-- RECORDED INFORMATION follows --

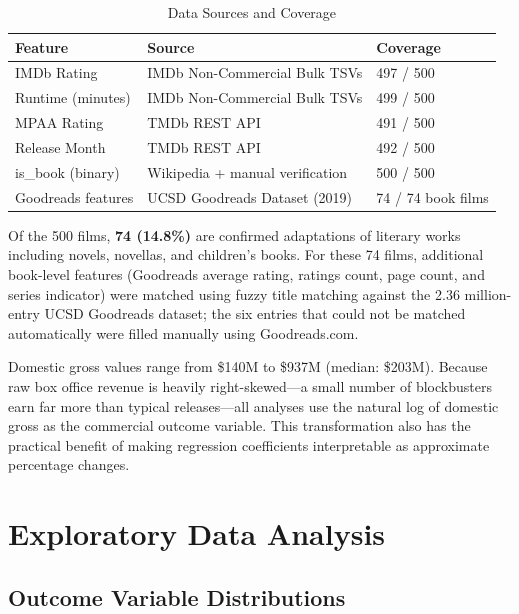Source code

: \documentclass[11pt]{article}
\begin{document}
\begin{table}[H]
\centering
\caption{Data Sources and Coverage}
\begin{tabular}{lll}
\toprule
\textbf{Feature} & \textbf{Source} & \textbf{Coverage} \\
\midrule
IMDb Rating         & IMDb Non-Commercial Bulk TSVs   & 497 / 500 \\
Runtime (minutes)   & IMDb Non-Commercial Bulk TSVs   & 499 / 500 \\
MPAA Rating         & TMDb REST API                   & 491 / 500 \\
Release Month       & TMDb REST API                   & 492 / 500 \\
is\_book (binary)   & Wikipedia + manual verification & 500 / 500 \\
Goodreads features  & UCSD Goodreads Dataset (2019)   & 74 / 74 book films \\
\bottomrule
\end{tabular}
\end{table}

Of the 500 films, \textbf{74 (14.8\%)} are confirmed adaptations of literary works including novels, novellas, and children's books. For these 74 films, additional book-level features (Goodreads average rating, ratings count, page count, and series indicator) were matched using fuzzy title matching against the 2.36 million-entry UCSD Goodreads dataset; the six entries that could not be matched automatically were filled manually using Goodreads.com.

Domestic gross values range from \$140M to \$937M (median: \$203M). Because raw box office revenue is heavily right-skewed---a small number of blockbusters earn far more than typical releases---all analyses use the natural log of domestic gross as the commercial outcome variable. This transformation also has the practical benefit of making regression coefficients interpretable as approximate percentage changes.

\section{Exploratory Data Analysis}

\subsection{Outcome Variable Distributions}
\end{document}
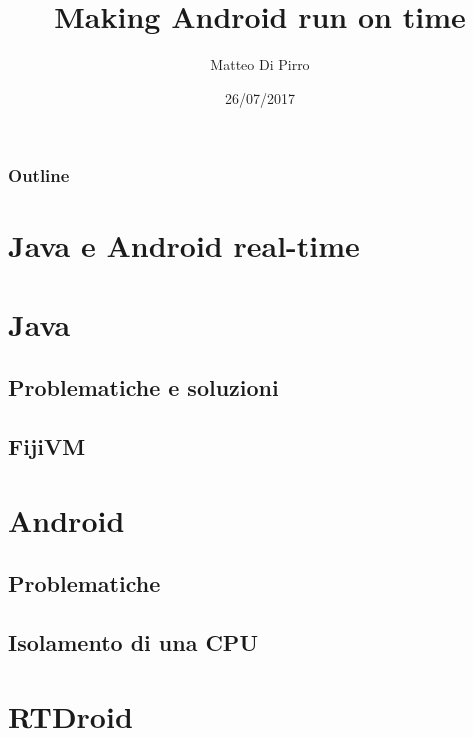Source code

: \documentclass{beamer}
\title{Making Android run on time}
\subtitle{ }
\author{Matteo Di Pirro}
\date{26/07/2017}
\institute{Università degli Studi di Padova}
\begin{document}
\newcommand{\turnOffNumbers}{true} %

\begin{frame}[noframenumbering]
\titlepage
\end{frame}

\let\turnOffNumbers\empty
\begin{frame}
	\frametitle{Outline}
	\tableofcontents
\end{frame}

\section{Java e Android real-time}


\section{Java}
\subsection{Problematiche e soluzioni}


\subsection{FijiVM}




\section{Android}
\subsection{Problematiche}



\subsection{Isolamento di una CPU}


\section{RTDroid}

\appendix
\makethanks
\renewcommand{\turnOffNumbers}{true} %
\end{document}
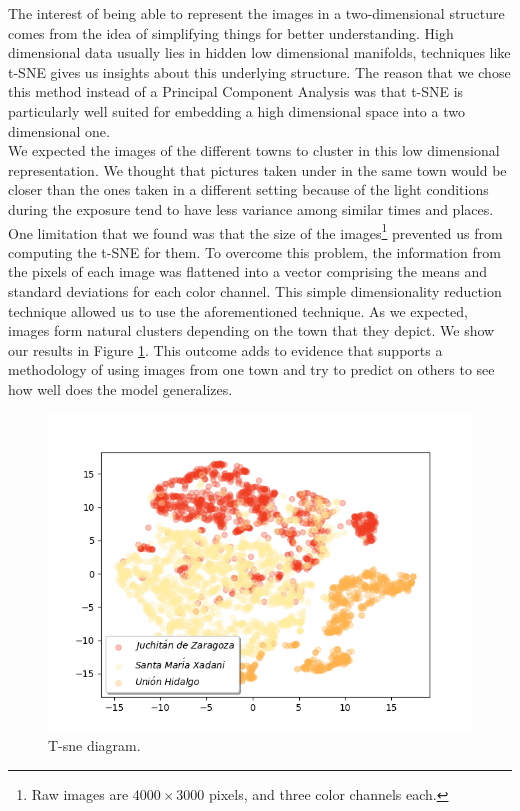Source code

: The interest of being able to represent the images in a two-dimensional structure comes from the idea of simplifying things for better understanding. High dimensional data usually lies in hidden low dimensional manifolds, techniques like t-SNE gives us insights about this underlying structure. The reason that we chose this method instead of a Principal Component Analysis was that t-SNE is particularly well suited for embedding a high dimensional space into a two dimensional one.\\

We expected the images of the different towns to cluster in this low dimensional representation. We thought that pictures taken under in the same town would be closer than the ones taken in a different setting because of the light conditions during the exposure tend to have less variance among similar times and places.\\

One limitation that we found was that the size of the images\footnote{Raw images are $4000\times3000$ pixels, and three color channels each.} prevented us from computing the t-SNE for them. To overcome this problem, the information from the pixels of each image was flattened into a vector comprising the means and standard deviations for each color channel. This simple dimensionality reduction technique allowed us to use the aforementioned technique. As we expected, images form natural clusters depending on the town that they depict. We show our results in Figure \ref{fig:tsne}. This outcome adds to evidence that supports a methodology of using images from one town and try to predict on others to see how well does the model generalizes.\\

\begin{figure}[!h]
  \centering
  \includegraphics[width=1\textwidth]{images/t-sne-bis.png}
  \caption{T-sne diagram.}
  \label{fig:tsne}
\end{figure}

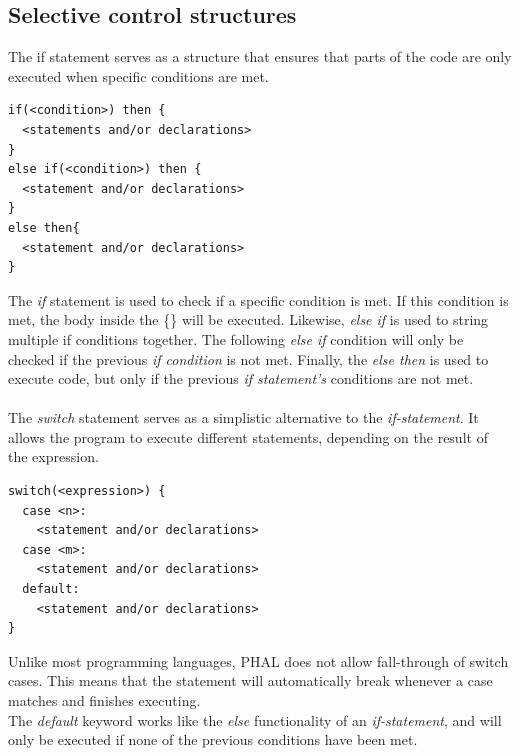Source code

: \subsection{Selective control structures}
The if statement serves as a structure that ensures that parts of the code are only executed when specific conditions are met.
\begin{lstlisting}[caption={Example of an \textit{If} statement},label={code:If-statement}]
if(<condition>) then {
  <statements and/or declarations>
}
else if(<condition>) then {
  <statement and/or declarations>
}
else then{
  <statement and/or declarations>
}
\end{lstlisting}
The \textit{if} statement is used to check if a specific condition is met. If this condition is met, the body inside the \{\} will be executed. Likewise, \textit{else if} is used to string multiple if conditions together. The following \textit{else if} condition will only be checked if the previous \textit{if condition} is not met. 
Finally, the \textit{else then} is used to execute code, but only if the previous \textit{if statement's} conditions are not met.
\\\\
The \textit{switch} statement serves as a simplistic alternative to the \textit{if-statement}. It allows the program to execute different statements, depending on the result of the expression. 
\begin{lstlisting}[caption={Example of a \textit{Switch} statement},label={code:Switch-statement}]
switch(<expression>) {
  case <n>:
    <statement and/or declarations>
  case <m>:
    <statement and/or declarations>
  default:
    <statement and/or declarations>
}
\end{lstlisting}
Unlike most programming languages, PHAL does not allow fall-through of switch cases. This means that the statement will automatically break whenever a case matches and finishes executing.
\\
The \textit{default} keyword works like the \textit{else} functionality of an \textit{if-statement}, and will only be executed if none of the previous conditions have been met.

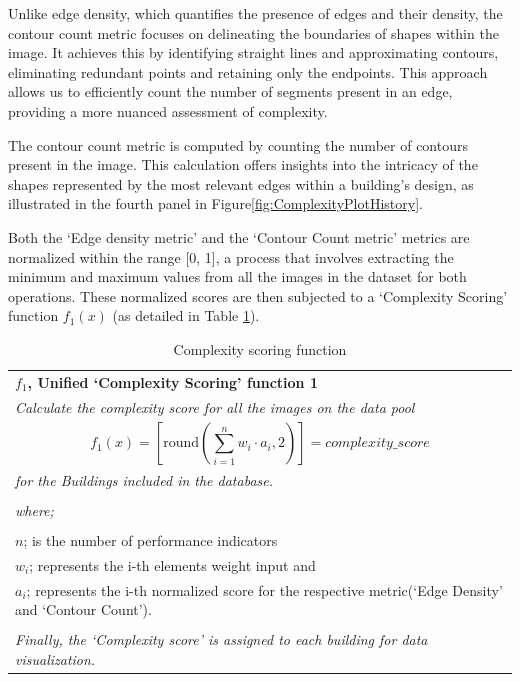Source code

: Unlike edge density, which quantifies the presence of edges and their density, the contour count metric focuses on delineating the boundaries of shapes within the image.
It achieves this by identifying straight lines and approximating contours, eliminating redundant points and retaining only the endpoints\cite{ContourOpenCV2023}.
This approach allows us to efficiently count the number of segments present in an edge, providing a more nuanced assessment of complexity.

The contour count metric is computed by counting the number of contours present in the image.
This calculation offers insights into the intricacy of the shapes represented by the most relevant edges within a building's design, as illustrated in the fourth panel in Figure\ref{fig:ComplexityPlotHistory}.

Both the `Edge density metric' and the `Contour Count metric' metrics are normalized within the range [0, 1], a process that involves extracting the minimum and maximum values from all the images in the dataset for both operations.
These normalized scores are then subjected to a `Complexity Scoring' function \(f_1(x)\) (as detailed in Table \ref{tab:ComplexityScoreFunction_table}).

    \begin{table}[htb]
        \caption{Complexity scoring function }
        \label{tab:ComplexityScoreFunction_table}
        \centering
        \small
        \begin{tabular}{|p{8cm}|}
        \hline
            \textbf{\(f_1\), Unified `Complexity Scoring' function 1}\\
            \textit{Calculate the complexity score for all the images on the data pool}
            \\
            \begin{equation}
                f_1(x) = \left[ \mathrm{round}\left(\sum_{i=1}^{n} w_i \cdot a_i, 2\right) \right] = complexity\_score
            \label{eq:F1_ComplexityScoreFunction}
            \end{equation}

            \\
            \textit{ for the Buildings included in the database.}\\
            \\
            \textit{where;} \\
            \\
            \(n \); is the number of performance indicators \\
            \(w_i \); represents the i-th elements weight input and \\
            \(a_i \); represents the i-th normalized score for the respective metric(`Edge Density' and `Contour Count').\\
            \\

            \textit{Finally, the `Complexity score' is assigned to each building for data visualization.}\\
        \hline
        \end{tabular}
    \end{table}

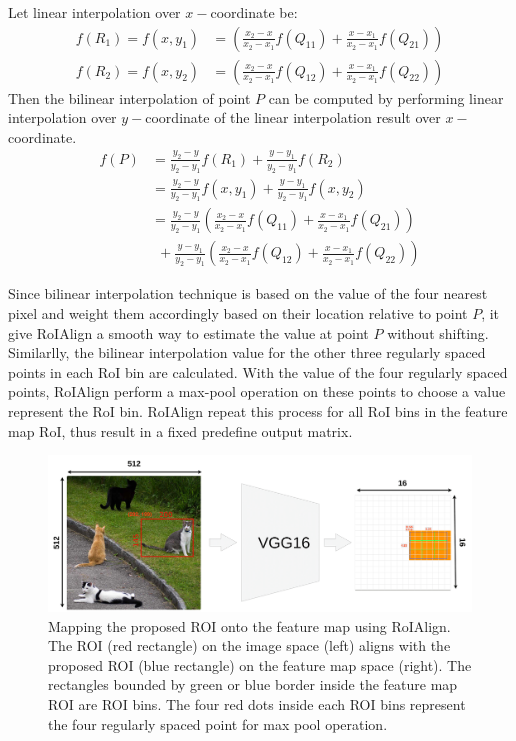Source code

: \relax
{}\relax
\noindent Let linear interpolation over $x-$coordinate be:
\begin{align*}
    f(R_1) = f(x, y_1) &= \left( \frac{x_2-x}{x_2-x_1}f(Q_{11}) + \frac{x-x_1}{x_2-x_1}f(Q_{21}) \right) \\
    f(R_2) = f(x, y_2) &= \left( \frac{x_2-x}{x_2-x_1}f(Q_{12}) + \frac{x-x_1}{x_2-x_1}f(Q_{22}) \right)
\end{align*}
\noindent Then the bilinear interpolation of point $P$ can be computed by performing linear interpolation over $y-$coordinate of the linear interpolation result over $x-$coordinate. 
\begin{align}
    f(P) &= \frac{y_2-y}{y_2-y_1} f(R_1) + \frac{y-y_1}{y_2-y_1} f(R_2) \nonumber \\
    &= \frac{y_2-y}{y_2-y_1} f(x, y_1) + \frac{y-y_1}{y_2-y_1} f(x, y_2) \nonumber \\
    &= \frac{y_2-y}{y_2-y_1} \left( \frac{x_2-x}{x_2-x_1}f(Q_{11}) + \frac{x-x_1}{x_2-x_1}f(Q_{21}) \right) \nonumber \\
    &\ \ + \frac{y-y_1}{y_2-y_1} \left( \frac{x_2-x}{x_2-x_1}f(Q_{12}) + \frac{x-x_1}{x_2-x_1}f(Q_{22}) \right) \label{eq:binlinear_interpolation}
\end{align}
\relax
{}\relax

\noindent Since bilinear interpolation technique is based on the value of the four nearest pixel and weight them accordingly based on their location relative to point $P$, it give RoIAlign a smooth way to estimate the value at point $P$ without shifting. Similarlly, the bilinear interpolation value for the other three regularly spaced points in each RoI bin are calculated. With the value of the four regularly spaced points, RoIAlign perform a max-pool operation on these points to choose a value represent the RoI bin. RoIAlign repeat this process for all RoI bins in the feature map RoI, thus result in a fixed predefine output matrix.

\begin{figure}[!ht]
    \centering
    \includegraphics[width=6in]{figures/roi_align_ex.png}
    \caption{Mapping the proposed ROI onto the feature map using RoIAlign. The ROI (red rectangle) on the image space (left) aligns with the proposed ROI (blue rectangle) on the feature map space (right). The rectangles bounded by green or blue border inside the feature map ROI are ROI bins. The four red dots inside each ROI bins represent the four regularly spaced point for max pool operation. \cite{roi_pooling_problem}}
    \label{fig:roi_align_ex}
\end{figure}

-- RECORDED INFORMATION concluded --

PROBLEM: Please show every line of the records that holds the word "true".

EXERCISE RESULT:
\newcommand{\turnOffNumbers}{true} %
\renewcommand{\turnOffNumbers}{true} %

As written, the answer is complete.